**PROBLEM TO SOLVE:** Under this task are some entries; return every one of them exactly.

● ● ● ● ●

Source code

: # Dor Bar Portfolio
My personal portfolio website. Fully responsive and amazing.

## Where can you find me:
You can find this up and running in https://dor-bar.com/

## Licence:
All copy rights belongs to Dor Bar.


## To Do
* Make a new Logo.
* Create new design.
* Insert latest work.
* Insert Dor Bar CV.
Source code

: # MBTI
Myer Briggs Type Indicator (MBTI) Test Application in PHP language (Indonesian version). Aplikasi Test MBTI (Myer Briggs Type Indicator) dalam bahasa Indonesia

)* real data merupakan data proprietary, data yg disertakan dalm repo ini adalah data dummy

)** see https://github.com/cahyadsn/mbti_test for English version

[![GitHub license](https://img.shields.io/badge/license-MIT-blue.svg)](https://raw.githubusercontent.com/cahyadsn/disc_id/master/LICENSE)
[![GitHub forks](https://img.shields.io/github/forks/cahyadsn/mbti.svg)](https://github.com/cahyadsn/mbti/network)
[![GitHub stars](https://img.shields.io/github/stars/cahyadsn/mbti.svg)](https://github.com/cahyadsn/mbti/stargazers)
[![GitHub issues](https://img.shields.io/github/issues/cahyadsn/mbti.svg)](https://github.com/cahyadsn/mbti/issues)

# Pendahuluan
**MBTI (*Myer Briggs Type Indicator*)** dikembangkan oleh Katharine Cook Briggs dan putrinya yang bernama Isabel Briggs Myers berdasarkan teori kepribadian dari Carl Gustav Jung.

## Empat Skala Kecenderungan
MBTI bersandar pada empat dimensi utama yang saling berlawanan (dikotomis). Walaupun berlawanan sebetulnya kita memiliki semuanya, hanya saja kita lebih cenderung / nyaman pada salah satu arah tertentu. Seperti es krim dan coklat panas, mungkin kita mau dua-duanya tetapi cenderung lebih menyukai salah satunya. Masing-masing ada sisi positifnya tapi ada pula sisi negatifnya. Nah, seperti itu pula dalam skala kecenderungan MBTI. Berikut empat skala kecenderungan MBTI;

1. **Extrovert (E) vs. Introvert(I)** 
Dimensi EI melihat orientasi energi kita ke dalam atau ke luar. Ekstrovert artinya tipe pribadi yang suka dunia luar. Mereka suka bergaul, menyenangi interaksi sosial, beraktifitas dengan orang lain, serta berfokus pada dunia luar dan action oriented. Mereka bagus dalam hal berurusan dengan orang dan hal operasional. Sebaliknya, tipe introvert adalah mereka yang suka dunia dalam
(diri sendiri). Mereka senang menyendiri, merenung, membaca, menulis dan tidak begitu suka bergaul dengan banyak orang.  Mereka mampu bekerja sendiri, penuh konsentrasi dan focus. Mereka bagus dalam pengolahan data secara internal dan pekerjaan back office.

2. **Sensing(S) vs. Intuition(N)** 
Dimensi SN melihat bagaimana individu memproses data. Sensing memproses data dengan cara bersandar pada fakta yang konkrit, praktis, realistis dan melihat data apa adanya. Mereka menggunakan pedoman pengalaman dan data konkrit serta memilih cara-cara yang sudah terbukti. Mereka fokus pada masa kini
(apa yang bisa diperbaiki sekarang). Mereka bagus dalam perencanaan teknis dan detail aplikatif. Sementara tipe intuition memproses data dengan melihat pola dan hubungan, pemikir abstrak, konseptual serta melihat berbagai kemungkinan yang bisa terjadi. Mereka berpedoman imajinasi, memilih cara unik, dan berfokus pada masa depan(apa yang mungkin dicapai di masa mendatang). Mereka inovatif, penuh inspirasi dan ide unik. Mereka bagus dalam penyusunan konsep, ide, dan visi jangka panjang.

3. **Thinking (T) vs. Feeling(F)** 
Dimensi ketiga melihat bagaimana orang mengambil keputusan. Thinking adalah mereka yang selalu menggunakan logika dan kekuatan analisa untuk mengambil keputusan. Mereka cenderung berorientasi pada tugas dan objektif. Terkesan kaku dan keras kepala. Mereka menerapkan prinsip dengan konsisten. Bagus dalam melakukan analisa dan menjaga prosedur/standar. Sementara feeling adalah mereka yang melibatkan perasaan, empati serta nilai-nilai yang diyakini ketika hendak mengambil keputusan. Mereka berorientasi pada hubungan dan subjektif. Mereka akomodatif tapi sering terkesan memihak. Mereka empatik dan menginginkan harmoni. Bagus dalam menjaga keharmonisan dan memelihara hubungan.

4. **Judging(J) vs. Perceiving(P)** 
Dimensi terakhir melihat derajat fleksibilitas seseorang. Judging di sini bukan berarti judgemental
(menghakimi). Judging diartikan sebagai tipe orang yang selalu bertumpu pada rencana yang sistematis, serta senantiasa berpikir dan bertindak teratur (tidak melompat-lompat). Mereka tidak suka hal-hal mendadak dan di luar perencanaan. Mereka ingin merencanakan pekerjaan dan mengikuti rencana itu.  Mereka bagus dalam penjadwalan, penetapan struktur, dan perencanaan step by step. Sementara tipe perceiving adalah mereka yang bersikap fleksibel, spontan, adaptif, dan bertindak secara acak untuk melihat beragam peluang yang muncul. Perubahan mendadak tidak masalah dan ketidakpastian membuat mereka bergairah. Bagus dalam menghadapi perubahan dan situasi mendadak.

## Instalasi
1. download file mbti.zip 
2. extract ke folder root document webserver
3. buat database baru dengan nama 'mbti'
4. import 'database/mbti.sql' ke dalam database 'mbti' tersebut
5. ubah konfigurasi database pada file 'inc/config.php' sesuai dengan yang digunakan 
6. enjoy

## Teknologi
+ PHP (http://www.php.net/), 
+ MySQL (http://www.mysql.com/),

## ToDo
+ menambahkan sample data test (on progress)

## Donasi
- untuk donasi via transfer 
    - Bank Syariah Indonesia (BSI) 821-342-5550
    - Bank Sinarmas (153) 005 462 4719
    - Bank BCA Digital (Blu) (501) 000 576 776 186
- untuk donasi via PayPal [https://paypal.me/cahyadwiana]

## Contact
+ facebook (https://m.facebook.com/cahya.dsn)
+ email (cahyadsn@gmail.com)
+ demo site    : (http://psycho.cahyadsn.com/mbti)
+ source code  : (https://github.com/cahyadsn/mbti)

● ● ● ● ●

**RESULT OF THE EXERCISE:**
Source code

: # Dor Bar Portfolio
My personal portfolio website. Fully responsive and amazing.

## Where can you find me:
You can find this up and running in https://dor-bar.com/

## Licence:
All copy rights belongs to Dor Bar.


## To Do
* Make a new Logo.
* Create new design.
* Insert latest work.
* Insert Dor Bar CV.
Source code

: # MBTI
Myer Briggs Type Indicator (MBTI) Test Application in PHP language (Indonesian version). Aplikasi Test MBTI (Myer Briggs Type Indicator) dalam bahasa Indonesia

)* real data merupakan data proprietary, data yg disertakan dalm repo ini adalah data dummy

)** see https://github.com/cahyadsn/mbti_test for English version

[![GitHub license](https://img.shields.io/badge/license-MIT-blue.svg)](https://raw.githubusercontent.com/cahyadsn/disc_id/master/LICENSE)
[![GitHub forks](https://img.shields.io/github/forks/cahyadsn/mbti.svg)](https://github.com/cahyadsn/mbti/network)
[![GitHub stars](https://img.shields.io/github/stars/cahyadsn/mbti.svg)](https://github.com/cahyadsn/mbti/stargazers)
[![GitHub issues](https://img.shields.io/github/issues/cahyadsn/mbti.svg)](https://github.com/cahyadsn/mbti/issues)

# Pendahuluan
**MBTI (*Myer Briggs Type Indicator*)** dikembangkan oleh Katharine Cook Briggs dan putrinya yang bernama Isabel Briggs Myers berdasarkan teori kepribadian dari Carl Gustav Jung.

## Empat Skala Kecenderungan
MBTI bersandar pada empat dimensi utama yang saling berlawanan (dikotomis). Walaupun berlawanan sebetulnya kita memiliki semuanya, hanya saja kita lebih cenderung / nyaman pada salah satu arah tertentu. Seperti es krim dan coklat panas, mungkin kita mau dua-duanya tetapi cenderung lebih menyukai salah satunya. Masing-masing ada sisi positifnya tapi ada pula sisi negatifnya. Nah, seperti itu pula dalam skala kecenderungan MBTI. Berikut empat skala kecenderungan MBTI;

1. **Extrovert (E) vs. Introvert(I)** 
Dimensi EI melihat orientasi energi kita ke dalam atau ke luar. Ekstrovert artinya tipe pribadi yang suka dunia luar. Mereka suka bergaul, menyenangi interaksi sosial, beraktifitas dengan orang lain, serta berfokus pada dunia luar dan action oriented. Mereka bagus dalam hal berurusan dengan orang dan hal operasional. Sebaliknya, tipe introvert adalah mereka yang suka dunia dalam
(diri sendiri). Mereka senang menyendiri, merenung, membaca, menulis dan tidak begitu suka bergaul dengan banyak orang.  Mereka mampu bekerja sendiri, penuh konsentrasi dan focus. Mereka bagus dalam pengolahan data secara internal dan pekerjaan back office.

2. **Sensing(S) vs. Intuition(N)** 
Dimensi SN melihat bagaimana individu memproses data. Sensing memproses data dengan cara bersandar pada fakta yang konkrit, praktis, realistis dan melihat data apa adanya. Mereka menggunakan pedoman pengalaman dan data konkrit serta memilih cara-cara yang sudah terbukti. Mereka fokus pada masa kini
(apa yang bisa diperbaiki sekarang). Mereka bagus dalam perencanaan teknis dan detail aplikatif. Sementara tipe intuition memproses data dengan melihat pola dan hubungan, pemikir abstrak, konseptual serta melihat berbagai kemungkinan yang bisa terjadi. Mereka berpedoman imajinasi, memilih cara unik, dan berfokus pada masa depan(apa yang mungkin dicapai di masa mendatang). Mereka inovatif, penuh inspirasi dan ide unik. Mereka bagus dalam penyusunan konsep, ide, dan visi jangka panjang.

3. **Thinking (T) vs. Feeling(F)** 
Dimensi ketiga melihat bagaimana orang mengambil keputusan. Thinking adalah mereka yang selalu menggunakan logika dan kekuatan analisa untuk mengambil keputusan. Mereka cenderung berorientasi pada tugas dan objektif. Terkesan kaku dan keras kepala. Mereka menerapkan prinsip dengan konsisten. Bagus dalam melakukan analisa dan menjaga prosedur/standar. Sementara feeling adalah mereka yang melibatkan perasaan, empati serta nilai-nilai yang diyakini ketika hendak mengambil keputusan. Mereka berorientasi pada hubungan dan subjektif. Mereka akomodatif tapi sering terkesan memihak. Mereka empatik dan menginginkan harmoni. Bagus dalam menjaga keharmonisan dan memelihara hubungan.

4. **Judging(J) vs. Perceiving(P)** 
Dimensi terakhir melihat derajat fleksibilitas seseorang. Judging di sini bukan berarti judgemental
(menghakimi). Judging diartikan sebagai tipe orang yang selalu bertumpu pada rencana yang sistematis, serta senantiasa berpikir dan bertindak teratur (tidak melompat-lompat). Mereka tidak suka hal-hal mendadak dan di luar perencanaan. Mereka ingin merencanakan pekerjaan dan mengikuti rencana itu.  Mereka bagus dalam penjadwalan, penetapan struktur, dan perencanaan step by step. Sementara tipe perceiving adalah mereka yang bersikap fleksibel, spontan, adaptif, dan bertindak secara acak untuk melihat beragam peluang yang muncul. Perubahan mendadak tidak masalah dan ketidakpastian membuat mereka bergairah. Bagus dalam menghadapi perubahan dan situasi mendadak.

## Instalasi
1. download file mbti.zip 
2. extract ke folder root document webserver
3. buat database baru dengan nama 'mbti'
4. import 'database/mbti.sql' ke dalam database 'mbti' tersebut
5. ubah konfigurasi database pada file 'inc/config.php' sesuai dengan yang digunakan 
6. enjoy

## Teknologi
+ PHP (http://www.php.net/), 
+ MySQL (http://www.mysql.com/),

## ToDo
+ menambahkan sample data test (on progress)

## Donasi
- untuk donasi via transfer 
    - Bank Syariah Indonesia (BSI) 821-342-5550
    - Bank Sinarmas (153) 005 462 4719
    - Bank BCA Digital (Blu) (501) 000 576 776 186
- untuk donasi via PayPal [https://paypal.me/cahyadwiana]

## Contact
+ facebook (https://m.facebook.com/cahya.dsn)
+ email (cahyadsn@gmail.com)
+ demo site    : (http://psycho.cahyadsn.com/mbti)
+ source code  : (https://github.com/cahyadsn/mbti)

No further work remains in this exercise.